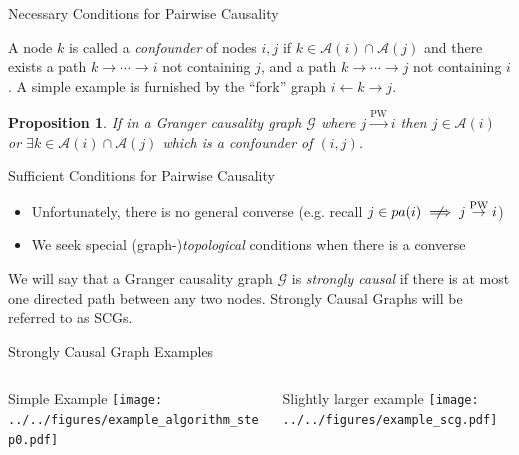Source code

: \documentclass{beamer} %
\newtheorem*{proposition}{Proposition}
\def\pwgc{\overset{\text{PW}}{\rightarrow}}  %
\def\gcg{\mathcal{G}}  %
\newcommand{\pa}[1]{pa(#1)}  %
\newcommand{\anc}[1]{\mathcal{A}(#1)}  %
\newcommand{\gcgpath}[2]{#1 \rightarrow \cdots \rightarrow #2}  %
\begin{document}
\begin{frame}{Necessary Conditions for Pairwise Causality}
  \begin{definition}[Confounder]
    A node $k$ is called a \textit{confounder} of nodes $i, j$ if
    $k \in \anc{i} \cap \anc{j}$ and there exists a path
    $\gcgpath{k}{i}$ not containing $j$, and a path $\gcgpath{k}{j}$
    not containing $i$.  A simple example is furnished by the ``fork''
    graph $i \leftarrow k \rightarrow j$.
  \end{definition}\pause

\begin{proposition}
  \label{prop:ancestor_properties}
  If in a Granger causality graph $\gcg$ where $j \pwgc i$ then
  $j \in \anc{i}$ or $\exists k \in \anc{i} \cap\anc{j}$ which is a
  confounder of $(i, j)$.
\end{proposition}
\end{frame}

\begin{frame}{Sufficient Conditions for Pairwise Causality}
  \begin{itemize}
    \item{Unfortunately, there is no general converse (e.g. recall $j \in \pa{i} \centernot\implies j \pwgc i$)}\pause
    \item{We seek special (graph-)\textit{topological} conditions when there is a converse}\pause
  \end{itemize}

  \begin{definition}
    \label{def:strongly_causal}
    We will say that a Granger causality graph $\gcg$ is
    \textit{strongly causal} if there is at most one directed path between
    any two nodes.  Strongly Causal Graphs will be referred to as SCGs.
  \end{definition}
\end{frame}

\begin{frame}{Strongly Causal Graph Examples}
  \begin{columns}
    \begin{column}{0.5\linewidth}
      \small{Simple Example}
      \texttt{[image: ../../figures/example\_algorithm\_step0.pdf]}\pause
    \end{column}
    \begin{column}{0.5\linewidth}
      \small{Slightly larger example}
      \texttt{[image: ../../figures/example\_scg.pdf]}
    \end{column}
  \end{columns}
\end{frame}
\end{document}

* * *

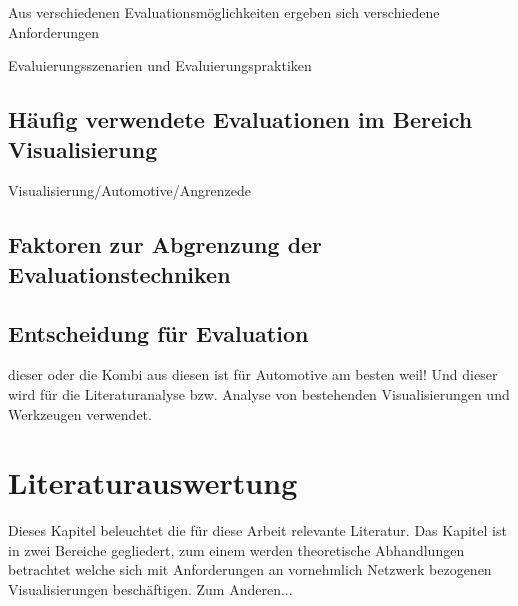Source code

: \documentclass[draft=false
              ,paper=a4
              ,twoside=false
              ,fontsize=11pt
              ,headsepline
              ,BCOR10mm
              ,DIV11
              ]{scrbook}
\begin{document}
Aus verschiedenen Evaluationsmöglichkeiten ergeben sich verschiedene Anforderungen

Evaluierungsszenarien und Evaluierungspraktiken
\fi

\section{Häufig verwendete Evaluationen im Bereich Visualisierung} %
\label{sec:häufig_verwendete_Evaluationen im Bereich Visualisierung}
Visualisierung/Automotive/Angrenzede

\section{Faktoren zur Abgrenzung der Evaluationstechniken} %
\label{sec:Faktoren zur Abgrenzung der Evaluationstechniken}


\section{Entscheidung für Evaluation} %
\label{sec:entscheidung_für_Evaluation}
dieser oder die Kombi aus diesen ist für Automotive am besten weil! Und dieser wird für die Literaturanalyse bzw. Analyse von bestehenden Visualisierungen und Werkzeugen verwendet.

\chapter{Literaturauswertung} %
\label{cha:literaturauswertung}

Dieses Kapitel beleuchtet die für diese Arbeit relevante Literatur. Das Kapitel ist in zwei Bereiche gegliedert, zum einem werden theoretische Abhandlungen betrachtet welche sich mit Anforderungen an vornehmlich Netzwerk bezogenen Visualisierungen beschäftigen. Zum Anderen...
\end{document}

• **WHAT THE TASK REQUIRES**
Go line by line through the data and copy any that contain "Evaluationstechniken".

• **ANSWER AREA**
\section{Faktoren zur Abgrenzung der Evaluationstechniken} %
\label{sec:Faktoren zur Abgrenzung der Evaluationstechniken}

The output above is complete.